**What you are asked to do**.
Write out, unaltered, each line from the top of the records below down to the line where "- age (int): Age of the person." appears, that line included.

**Materials provided**.
■ ■ ■ ■
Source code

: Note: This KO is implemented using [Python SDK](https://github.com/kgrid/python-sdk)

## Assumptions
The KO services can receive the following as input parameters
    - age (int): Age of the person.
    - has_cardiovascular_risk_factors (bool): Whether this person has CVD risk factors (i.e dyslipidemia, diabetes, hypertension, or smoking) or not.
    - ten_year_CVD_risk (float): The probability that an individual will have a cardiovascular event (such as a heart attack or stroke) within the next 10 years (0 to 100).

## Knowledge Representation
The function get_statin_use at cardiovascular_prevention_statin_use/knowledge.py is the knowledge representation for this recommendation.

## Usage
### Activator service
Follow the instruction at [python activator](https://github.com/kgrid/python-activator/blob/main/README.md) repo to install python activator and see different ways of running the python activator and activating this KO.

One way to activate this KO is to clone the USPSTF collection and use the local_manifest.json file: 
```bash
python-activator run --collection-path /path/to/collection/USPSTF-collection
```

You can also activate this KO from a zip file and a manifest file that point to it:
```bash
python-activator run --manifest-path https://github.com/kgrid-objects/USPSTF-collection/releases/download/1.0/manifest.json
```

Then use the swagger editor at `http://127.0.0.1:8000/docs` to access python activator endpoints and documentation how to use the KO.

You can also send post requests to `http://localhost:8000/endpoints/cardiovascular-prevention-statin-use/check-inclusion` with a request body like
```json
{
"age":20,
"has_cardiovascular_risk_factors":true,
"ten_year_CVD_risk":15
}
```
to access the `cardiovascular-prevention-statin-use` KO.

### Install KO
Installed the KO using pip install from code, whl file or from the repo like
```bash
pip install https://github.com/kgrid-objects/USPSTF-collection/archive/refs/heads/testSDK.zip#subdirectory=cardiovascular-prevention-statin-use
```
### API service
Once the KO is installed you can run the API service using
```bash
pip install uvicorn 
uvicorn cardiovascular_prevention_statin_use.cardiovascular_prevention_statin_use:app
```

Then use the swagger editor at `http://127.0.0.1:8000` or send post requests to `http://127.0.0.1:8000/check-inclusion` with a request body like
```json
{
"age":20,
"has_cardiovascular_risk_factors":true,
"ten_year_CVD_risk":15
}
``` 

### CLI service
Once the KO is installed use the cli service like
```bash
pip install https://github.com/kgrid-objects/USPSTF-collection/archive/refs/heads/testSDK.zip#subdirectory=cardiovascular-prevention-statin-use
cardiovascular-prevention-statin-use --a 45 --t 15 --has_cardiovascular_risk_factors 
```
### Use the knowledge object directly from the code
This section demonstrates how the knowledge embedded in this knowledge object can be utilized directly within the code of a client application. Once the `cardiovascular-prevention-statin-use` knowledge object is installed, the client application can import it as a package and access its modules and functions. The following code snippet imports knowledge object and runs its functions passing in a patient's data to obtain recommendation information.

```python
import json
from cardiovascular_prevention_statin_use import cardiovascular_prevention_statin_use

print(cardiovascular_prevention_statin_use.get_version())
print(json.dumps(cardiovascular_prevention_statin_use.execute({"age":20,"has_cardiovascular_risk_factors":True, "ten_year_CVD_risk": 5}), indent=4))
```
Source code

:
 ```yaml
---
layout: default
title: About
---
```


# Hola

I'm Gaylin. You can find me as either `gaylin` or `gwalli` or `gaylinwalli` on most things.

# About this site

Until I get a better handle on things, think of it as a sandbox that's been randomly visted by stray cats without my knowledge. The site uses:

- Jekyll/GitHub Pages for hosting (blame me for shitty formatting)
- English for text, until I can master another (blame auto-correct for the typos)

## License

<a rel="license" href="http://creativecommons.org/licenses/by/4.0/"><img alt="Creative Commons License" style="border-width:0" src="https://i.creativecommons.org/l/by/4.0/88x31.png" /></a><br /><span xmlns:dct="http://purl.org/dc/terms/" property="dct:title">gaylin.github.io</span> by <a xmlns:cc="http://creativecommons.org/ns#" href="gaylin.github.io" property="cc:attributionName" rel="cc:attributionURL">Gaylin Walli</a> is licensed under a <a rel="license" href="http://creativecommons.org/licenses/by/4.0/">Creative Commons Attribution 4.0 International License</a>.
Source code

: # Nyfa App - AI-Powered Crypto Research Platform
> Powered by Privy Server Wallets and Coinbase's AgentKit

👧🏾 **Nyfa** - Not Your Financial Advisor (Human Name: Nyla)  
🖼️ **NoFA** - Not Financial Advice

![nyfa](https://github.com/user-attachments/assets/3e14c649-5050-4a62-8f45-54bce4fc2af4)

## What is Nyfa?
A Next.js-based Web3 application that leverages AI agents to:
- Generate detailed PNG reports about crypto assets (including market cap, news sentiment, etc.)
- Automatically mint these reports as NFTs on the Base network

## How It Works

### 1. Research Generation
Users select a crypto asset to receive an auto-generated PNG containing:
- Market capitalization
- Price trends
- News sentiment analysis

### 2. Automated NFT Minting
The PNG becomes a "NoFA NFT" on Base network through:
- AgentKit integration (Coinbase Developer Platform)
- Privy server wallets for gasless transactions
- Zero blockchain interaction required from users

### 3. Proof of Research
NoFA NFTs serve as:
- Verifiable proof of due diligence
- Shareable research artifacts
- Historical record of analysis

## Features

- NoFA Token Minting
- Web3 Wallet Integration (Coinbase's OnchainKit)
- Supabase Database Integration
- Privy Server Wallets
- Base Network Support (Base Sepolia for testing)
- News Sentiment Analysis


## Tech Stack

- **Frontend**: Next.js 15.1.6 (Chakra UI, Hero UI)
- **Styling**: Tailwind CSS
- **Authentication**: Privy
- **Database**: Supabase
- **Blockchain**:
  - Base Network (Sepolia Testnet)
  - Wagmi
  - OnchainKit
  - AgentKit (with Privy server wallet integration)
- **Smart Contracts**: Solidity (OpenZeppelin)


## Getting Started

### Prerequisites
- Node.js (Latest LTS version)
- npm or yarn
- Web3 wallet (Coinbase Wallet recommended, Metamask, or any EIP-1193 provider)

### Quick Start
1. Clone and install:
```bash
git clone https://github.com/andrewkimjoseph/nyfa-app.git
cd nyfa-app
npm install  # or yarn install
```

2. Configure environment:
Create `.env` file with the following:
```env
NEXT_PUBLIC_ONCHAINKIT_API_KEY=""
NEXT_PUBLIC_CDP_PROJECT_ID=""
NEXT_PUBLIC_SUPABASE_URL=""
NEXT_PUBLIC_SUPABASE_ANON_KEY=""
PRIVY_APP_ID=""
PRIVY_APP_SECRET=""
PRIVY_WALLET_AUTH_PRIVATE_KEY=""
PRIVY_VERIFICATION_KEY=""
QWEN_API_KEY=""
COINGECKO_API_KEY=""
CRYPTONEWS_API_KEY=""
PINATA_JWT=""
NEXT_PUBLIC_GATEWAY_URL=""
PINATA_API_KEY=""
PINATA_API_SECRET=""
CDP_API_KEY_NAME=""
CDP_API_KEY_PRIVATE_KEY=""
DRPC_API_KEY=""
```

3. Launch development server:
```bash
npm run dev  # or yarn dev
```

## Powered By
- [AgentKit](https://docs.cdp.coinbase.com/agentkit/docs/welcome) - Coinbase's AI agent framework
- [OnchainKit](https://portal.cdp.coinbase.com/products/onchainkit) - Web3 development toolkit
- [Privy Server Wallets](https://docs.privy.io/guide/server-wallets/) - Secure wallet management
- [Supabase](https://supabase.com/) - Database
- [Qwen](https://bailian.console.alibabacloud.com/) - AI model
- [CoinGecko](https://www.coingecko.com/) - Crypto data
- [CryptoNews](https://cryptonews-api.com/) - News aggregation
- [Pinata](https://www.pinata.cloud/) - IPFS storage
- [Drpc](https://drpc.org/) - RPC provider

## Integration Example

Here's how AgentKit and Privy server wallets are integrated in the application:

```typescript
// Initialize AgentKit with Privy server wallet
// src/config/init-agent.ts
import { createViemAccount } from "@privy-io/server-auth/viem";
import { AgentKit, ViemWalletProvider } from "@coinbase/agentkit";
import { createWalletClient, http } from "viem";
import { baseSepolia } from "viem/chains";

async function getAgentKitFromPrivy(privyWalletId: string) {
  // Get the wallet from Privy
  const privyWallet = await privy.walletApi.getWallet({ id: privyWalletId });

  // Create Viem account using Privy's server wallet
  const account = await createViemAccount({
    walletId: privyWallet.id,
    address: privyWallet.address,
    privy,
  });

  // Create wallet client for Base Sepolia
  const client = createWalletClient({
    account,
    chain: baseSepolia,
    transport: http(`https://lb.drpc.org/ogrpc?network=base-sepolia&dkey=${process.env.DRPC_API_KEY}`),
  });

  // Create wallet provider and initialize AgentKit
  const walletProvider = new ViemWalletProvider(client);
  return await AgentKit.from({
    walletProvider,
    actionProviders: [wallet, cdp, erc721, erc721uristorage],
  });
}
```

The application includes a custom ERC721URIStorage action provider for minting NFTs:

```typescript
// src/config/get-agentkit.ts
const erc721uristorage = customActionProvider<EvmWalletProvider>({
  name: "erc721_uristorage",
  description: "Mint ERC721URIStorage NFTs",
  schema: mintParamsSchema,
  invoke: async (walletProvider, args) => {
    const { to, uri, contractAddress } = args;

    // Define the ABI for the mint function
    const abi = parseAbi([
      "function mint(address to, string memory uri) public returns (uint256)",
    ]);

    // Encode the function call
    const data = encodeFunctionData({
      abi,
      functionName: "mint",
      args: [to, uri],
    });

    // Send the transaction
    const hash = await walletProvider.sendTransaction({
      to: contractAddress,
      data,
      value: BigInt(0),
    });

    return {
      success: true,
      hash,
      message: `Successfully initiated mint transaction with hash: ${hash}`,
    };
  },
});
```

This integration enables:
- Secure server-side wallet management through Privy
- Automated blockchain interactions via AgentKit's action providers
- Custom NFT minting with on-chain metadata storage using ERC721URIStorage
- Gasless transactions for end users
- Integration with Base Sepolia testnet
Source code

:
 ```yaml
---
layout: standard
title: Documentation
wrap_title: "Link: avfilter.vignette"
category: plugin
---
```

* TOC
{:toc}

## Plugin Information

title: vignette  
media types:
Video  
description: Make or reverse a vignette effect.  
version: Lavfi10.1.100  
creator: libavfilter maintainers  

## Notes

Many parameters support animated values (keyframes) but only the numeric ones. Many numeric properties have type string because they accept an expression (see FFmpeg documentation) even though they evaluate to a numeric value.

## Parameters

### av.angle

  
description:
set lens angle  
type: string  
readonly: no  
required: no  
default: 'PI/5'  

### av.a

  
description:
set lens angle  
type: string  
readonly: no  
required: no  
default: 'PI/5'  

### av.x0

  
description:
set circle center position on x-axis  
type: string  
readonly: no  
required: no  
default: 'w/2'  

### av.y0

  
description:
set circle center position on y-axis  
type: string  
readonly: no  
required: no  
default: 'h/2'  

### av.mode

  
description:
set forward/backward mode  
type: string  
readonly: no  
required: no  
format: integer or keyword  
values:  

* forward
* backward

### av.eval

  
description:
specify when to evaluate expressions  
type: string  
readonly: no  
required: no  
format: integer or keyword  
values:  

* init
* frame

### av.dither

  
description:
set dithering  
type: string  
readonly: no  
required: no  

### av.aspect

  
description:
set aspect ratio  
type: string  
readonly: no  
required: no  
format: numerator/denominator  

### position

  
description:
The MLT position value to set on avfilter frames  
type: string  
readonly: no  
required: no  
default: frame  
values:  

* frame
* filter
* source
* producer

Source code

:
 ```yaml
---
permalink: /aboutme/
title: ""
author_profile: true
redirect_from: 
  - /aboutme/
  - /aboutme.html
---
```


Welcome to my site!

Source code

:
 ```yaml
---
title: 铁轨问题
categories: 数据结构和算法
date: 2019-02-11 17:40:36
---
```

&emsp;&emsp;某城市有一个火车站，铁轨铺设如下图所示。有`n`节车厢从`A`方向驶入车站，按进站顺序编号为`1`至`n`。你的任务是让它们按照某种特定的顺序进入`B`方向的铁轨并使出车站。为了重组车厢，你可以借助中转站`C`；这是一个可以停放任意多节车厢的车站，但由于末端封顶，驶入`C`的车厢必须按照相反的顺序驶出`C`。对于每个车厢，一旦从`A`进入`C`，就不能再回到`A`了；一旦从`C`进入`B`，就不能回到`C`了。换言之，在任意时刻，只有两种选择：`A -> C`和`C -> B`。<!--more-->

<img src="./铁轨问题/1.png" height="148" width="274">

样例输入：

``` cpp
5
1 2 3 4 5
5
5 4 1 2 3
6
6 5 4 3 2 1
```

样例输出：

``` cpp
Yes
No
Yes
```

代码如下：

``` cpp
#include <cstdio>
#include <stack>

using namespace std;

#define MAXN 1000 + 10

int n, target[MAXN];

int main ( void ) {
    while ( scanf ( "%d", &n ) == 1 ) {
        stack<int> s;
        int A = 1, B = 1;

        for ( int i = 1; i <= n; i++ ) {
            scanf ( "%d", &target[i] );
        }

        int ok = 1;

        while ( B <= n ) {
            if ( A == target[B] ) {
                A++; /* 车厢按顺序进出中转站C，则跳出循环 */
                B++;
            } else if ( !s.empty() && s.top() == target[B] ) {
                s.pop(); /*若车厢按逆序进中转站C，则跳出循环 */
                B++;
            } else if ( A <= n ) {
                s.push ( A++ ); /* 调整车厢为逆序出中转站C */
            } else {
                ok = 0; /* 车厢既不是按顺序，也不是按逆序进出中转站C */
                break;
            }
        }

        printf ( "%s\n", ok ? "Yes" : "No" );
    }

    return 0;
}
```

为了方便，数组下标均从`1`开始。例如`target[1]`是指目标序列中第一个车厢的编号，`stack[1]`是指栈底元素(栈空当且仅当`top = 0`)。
■ ■ ■ ■
**Solution**.
Source code

: Note: This KO is implemented using [Python SDK](https://github.com/kgrid/python-sdk)

## Assumptions
The KO services can receive the following as input parameters
    - age (int): Age of the person.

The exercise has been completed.